The team had reached a ”unanimous consensus that the proposal should not be considered further in the evaluation process,” describing SNC-Lavalin’s proposal a ”poor technical submission throughout.”

‘Thumb on the scale’

Coun. Jeff Leiper said the documents were “startling in terms of the lack of information that was provided by the bidder that you would expect to see in a professional complete bid.”

When looking at the questions from the bid evaluation steering committee, which oversaw the city’s procurement process and demanded that the technical evaluators review the bids after SNC-Lavalin originally scored only 63 per cent, Leiper said it’s difficult not to think that “someone had their thumb on the scale” for SNC-Lavalin.

“It’s hard not to read the bid evaluation committees questions as loaded, as clearly indicating that the technical evaluation committee is going to come up with a different answer,” Leiper said.

Leiper said by contrast the technical evaluation committee showed ”professionalism” and “clear rigour” in their exchanges.

“I was left feeling very comfortable that the technical evaluation committee took their job seriously,” he said.

 How did SNC-Lavalin win the contract for the Trillium Line extension? Councillor says it’s hard to understand
Coun. Jeff Leiper says SNC-Lavalin’s bid for the Trillium Line extension was “startling in terms of the lack of information” it contained.  0:51

Coun. Shawn Menard called for an independent public inquiry.

“It is startling to read the lucid staff descriptions of the [SNC-Lavallin] bid, knowing that our senior leadership ultimately accepted that submission,” he wrote in an email.

“I voted against Stage 2 LRT precisely because I was concerned about the procurement and rush to make a decision. My fears have now been confirmed.”

A number of councillors said privately they are taking the weekend to absorb the documents — which were released at 9 p.m. Thursday, after a marathon emergency transit meeting — and may have more to say next week.

Councillors weren’t the only ones questioning how the bid was approved. At least one resident on Twitter said he wanted to see city councillors hold city staff accountable.

Staff moved bid forward

Despite the technical evaluators’ conclusion that SNC-Lavalin be kicked out of the competition, the city’s senior management team used a discretionary power outlined in a secret clause of the request for proposals that allowed the city to move a bidder forward that did not meet the minimum technical threshold.

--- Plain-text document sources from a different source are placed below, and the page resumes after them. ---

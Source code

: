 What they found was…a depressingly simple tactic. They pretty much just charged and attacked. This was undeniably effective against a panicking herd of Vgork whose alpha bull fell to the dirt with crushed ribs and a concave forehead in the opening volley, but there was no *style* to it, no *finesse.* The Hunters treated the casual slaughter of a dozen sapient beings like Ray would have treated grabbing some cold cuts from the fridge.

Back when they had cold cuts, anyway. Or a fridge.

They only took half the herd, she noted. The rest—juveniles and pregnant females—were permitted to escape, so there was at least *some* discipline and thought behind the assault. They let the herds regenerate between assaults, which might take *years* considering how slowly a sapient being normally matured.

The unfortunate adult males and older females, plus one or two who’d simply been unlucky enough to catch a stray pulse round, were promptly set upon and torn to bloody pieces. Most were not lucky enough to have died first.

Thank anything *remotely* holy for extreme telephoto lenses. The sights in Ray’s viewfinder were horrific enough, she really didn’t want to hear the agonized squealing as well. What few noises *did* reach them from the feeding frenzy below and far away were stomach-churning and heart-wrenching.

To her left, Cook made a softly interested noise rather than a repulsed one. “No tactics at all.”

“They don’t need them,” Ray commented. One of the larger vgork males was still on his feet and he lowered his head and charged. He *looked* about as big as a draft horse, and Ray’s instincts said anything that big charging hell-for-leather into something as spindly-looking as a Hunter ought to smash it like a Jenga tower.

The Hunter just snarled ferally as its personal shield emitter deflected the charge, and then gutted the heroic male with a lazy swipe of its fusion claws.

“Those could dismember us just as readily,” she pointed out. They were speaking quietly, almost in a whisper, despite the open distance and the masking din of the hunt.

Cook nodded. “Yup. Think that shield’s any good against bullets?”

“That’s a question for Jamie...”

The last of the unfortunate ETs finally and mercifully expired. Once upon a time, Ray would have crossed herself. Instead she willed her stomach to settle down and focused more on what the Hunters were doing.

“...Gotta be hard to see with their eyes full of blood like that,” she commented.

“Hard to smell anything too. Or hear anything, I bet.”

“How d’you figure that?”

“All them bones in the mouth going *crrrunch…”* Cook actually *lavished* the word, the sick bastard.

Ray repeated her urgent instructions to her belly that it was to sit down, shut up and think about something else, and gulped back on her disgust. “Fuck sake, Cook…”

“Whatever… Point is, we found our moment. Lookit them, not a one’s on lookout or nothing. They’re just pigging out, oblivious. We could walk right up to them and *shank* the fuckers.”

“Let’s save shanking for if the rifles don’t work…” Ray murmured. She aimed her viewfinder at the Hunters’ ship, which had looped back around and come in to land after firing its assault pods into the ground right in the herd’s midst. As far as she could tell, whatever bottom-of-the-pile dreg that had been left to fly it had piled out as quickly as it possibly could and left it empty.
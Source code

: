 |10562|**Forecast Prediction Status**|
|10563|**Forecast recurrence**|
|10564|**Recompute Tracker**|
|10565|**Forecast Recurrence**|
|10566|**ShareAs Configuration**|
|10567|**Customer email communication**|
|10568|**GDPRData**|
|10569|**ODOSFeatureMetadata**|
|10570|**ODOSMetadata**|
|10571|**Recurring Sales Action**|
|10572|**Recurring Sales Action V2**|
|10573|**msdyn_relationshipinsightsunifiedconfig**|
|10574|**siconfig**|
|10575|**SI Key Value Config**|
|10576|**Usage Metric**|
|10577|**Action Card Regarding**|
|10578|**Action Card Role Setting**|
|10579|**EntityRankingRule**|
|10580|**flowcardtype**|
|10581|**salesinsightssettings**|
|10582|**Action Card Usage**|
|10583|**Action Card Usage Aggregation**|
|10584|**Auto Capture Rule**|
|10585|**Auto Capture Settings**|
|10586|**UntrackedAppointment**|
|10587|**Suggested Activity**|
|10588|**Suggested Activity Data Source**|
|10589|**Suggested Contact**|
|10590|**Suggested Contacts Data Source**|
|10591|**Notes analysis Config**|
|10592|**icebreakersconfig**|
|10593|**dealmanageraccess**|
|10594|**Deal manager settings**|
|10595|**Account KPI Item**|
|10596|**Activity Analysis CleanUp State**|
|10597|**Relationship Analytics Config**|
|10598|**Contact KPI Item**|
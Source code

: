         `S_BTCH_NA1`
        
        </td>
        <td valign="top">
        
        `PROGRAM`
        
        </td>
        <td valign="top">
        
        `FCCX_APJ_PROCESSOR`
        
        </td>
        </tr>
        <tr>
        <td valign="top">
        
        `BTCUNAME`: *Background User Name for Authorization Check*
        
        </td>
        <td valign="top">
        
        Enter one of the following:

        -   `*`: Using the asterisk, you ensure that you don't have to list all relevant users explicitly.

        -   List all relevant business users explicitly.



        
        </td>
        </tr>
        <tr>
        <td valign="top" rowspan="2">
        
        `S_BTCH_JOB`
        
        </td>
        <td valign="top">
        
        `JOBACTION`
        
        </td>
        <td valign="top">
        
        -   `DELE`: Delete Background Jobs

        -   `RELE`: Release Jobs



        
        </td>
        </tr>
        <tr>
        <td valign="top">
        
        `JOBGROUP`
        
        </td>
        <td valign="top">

SNC-Lavalin was then allowed to proceed to the financial evaluation round and because its bid was so much lower than the other two finalists, it came out on top as the preferred proponent. Council awarded the company the contract last March.

The city’s auditor-general has already looked at the contract procurement process for the second stage of the LRT line and found that the city had broken no rules, a point made in statements sent out from Mayor Jim Watson and O-Train construction director Michael Morgan on Friday.

No city officials could make themselves available to speak to CBC about this story.